LAWAS, a sleepy town in the northern tip of Sarawak, is set to come alive from May 30 during the three-day Irau Aco Lun Bawang or Lun Bawang Festival.
Held annually for 23 years, the festival this year is organised by Sarawak Lun Bawang Association in collaboration with the Limbang Resident Office and the Tourism and Heritage Ministry.
This edition promises a three-day extravaganza showcasing the unique cultural heritage of the Lun Bawang community, said organising chairman Willy Liau.
Apart from booths featuring handicraft and food, there would be sport events, a ngiup bas and suling (bamboo musical instrument orchestra) competition, cultural parade, nightly live music and dance shows.

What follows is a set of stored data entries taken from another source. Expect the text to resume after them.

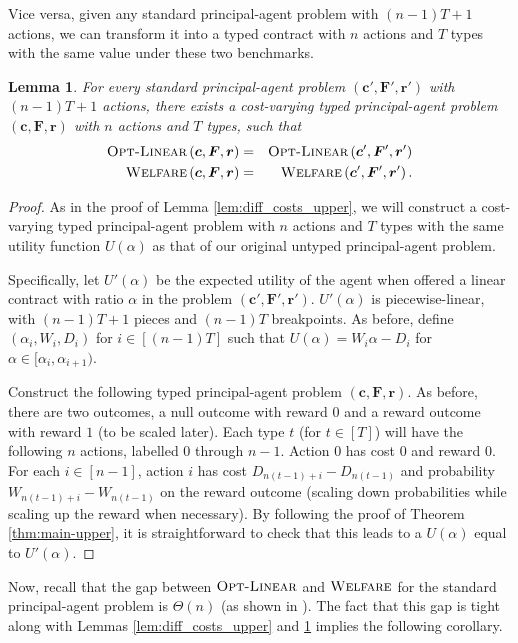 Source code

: \documentclass{article}
\newtheorem{lemma}[theorem]{Lemma}
\newcommand{\costvector}{\bm{c}}
\newcommand{\ForecastTensor}{\bm{F}}
\newcommand{\rewardvector}{\bm{r}}
\newcommand{\PrincipalAgentProblem}{\left(\costvector, \ForecastTensor, \rewardvector\right)}
\newcommand{\PrincipalAgentProblemPrime}{\left(\costvector', \ForecastTensor', \rewardvector'\right)}
\newcommand{\OWelfare}{\textsc{Welfare}}
\newcommand{\OLinear}{\textsc{Opt-Linear}}
\begin{document}
Vice versa, given any standard principal-agent problem with $(n-1)T + 1$ actions, we can transform it into a typed contract with $n$ actions and $T$ types with the same value under these two benchmarks.

\begin{lemma}\label{lem:diff_costs_lower}
For every standard principal-agent problem $\PrincipalAgentProblemPrime$ with $(n-1)T+1$ actions, there exists a cost-varying typed principal-agent problem $\PrincipalAgentProblem$ with $n$ actions and $T$ types, such that
\begin{eqnarray*}
\OLinear \PrincipalAgentProblem &=& \OLinear \PrincipalAgentProblemPrime\\
\OWelfare \PrincipalAgentProblem &=& \OWelfare \PrincipalAgentProblemPrime.
\end{eqnarray*}
\end{lemma}
\begin{proof}
As in the proof of Lemma \ref{lem:diff_costs_upper}, we will construct a cost-varying typed principal-agent problem with $n$ actions and $T$ types with the same utility function $U(\alpha)$ as that of our original untyped principal-agent problem. 

Specifically, let $U'(\alpha)$ be the expected utility of the agent when offered a linear contract with ratio $\alpha$ in the problem $\PrincipalAgentProblemPrime$. $U'(\alpha)$ is piecewise-linear, with $(n-1)T + 1$ pieces and $(n-1)T$ breakpoints. As before, define $(\alpha_i, W_i, D_i)$ for $i \in [(n-1)T]$ such that $U(\alpha) = W_{i}\alpha - D_i$ for $\alpha \in [\alpha_i, \alpha_{i+1})$. 

Construct the following typed principal-agent problem $\PrincipalAgentProblem$. As before, there are two outcomes, a null outcome with reward 0 and a reward outcome with reward $1$ (to be scaled later). Each type $t$ (for $t \in [T]$) will have the following $n$ actions, labelled $0$ through $n-1$. Action $0$ has cost $0$ and reward $0$. For each $i \in [n-1]$, action $i$ has cost $D_{n(t-1) + i} - D_{n(t-1)}$ and probability $W_{n(t-1) + i} - W_{n(t-1)}$ on the reward outcome (scaling down probabilities while scaling up the reward when necessary). By following the proof of Theorem \ref{thm:main-upper}, it is straightforward to check that this leads to a $U(\alpha)$ equal to $U'(\alpha)$. 
\end{proof}

Now, recall that the gap between $\OLinear$ and $\OWelfare$ for the standard principal-agent problem is $\Theta(n)$ (as shown in \cite{dutting2019simple}). The fact that this gap is tight along with Lemmas \ref{lem:diff_costs_upper} and \ref{lem:diff_costs_lower} implies the following corollary.
\end{document}
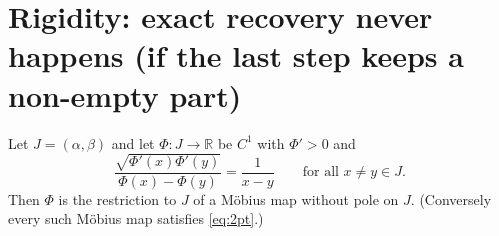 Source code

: \documentclass[11pt]{article}
\theoremstyle{definition}\newtheorem{example}[theorem]{Example}
\begin{document}
\section{Rigidity: exact recovery never happens (if the last step keeps a non-empty
part)}\label{sec:rigidity}

\begin{lemma}\label{lem:2pt}
Let $J=(\alpha,\beta)$ and let $\Phi:J\to\mathbb R$ be $C^1$ with $\Phi'>0$ and
\begin{equation}\label{eq:2pt}
 \frac{\sqrt{\Phi'(x)\Phi'(y)}}{\Phi(x)-\Phi(y)}=\frac1{x-y}\qquad\text{for all }x\ne y\in J .
\end{equation}
Then $\Phi$ is the restriction to $J$ of a M\"obius map without pole on $J$.  (Conversely every
such M\"obius map satisfies \eqref{eq:2pt}.)
\end{lemma}
\end{document}
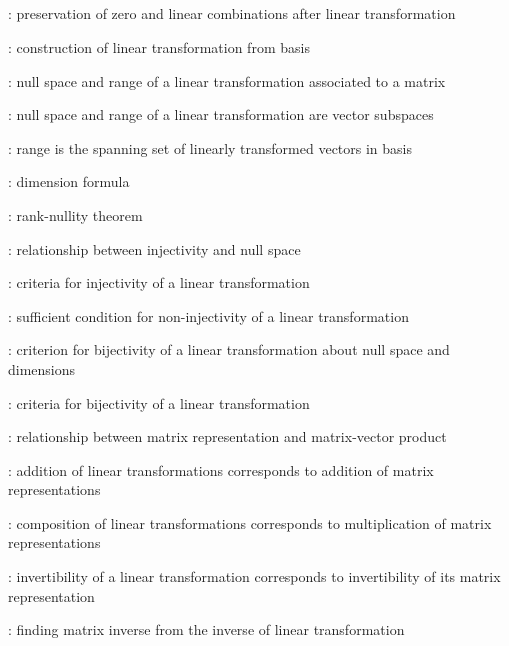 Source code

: \subsection*{}
\item {}: preservation of zero and linear combinations after linear transformation
\item {}: construction of linear transformation from basis
\item {}: null space and range of a linear transformation associated to a matrix
\item {}: null space and range of a linear transformation are vector subspaces
\item {}: range is the spanning set of linearly transformed vectors in basis
\item {}: dimension formula
\item {}: rank-nullity theorem
\item {}: relationship between injectivity and null space
\item {}: criteria for injectivity of a linear transformation
\item {}: sufficient condition for non-injectivity of a linear transformation
\item {}: criterion for bijectivity of a linear transformation about null space and dimensions
\item {}: criteria for bijectivity of a linear transformation
\item {}: relationship between matrix representation and matrix-vector product
\item {}: addition of linear transformations
corresponds to addition of matrix representations
\item {}: composition of linear transformations
corresponds to multiplication of matrix representations
\item {}: invertibility of a linear transformation
corresponds to invertibility of its matrix representation
\item {}: finding matrix inverse from the inverse of linear transformation
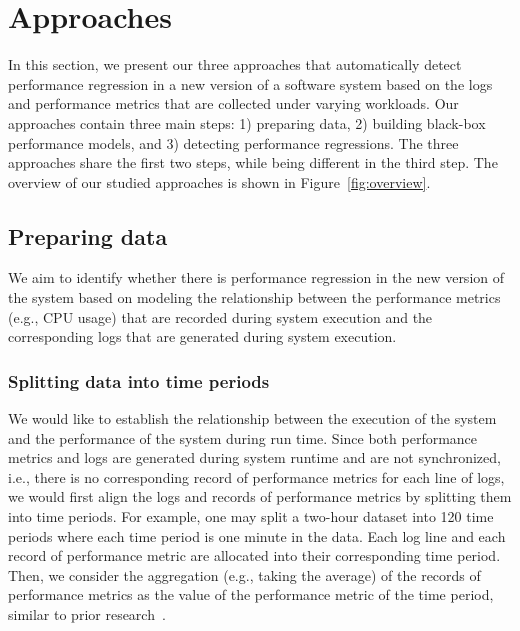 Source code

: \section{Approaches} \label{sec:approach}


In this section, we present our three approaches that automatically detect performance regression in a new version of a software system based on the logs and performance metrics that are collected under varying workloads. Our approaches contain three main steps: 1) preparing data, 2) building black-box performance models, and 3) detecting performance regressions. The three approaches share the first two steps, while being different in the third step. The overview of our studied approaches is shown in Figure~\ref{fig:overview}.

\subsection{Preparing data}
We aim to identify whether there is performance regression in the new version of the system based on modeling the relationship between the performance metrics (e.g., CPU usage) that are recorded during system execution and the corresponding logs that are generated during system execution.

\subsubsection{Splitting data into time periods}
We would like to establish the relationship between the execution of the system and the performance of the system during run time. Since both performance metrics and logs are generated during system runtime and are not synchronized, i.e., there is no corresponding record of performance metrics for each line of logs, we would first align the logs and records of performance metrics by splitting them into time periods. For example, one may split a  two-hour dataset into 120 time periods where each time period is one minute in the data. Each log line and each record of performance metric are allocated into their corresponding time period. Then, we consider the aggregation (e.g., taking the average) of the records of performance metrics as the value of the performance metric of the time period, similar to prior research~\citep{Foo:2010:MPR:1848650.1849222}. 

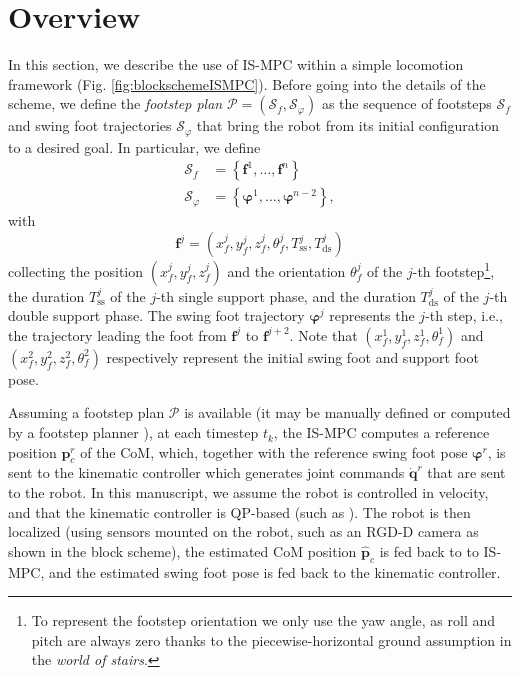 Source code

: \section{Overview}
In this section, we describe the use of IS-MPC within a simple locomotion
framework (Fig. \ref{fig:blockschemeISMPC}). Before going into the details of the
scheme, we define the \textit{footstep plan}
$\mathcal{P} = (\mathcal{S}_f, \mathcal{S}_{\varphi})$ as the sequence of footsteps
$\mathcal{S}_f$ and swing foot trajectories $\mathcal{S}_{\varphi}$ that bring the
robot from its initial configuration to a desired goal. In particular, we define
\begin{align*}
    \mathcal{S}_f &= \left\{ \bm{f}^1, \dots, \bm{f}^n \right\} \\
    \mathcal{S}_{\varphi} &= \left\{ \bm{\varphi}^1, \dots, \bm{\varphi}^{n-2} \right\},
\end{align*}
with
\begin{equation*}
    \bm{f}^j = \left( x_f^j, y_f^j, z_f^j, \theta_f^j, T_{\mathrm{ss}}^j, T_{\mathrm{ds}}^j \right)
\end{equation*}
collecting the position $(x_f^j, y_f^j, z_f^j)$ and the orientation $\theta_f^j$
of the $j$-th footstep\footnote{To represent the footstep orientation we only
use the yaw angle, as roll and pitch are always zero thanks to the
piecewise-horizontal ground assumption in the \textit{world of stairs}.},
the duration $T_{\mathrm{ss}}^j$ of
the $j$-th single support phase, and the duration $T_{\mathrm{ds}}^j$ of the
$j$-th double support phase. The swing foot trajectory $\bm{\varphi}^j$ represents the 
$j$-th step, i.e., the trajectory leading the foot from $\bm{f}^j$ to $\bm{f}^{j+2}$.
Note that $(x_f^1, y_f^1, z_f^1, \theta_f^1)$
and $(x_f^2, y_f^2, z_f^2, \theta_f^2)$
respectively represent the initial swing foot and support foot pose.

Assuming a footstep plan $\mathcal{P}$ is available (it may be manually defined
or computed by a footstep planner \cite{Cipriano2023RAS}), at each timestep $t_k$,
the IS-MPC computes a reference position $\bm{p}_c^r$ of the CoM, which, together
with the reference swing foot pose $\bm{\varphi}^r$, is sent to the kinematic
controller which generates joint commands $\dot{\bm{q}}^r$ that are sent to the robot.
In this manuscript, we assume the robot is controlled in velocity, and that the
kinematic controller is QP-based (such as \cite{Escande2014IJRR}).
The robot is then localized (using sensors mounted on the robot, such as an
RGD-D camera as shown in the block scheme), the estimated CoM position
$\hat{\bm{p}}_c$ is fed back to to IS-MPC, and the estimated swing foot
pose is fed back to the kinematic controller.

“The highlight will be the Ruran Ulung (maidens) and Padan Liu Burung (warriors) pageants,” he told a press conference in Kuching.
Liau said that various Lun Bawang villages in Lawas, Sabah, Brunei and Indonesia had been invited to participate in the festival.
Sarawak Lun Bawang Association secretary general Daneil Punang said the best group from the bamboo orchestra contest would represent the Lun Bawang community at the national Gawai Dayak celebration.
The festival’s main objective was to attract visitors to Lawas, preserve and maintain the Lun Bawang traditions, and promote unity among the communities in Lawas, he added.
The Lun Bawang are among the indigenous people in Sarawak collectively known as Orang Ulu.
They are found in Limbang Division, the interior of Sabah, Temburong District of Brunei and east Kalimantan.
In Sabah, they are called Lun Dayeh.
Lun Bawang means “people of the interior”.
When the British governed Sarawak, the Lun Bawang were often listed as Murut, but the Lun Bawang insisted they were distinct from the Murut, an ethnic group in Sabah.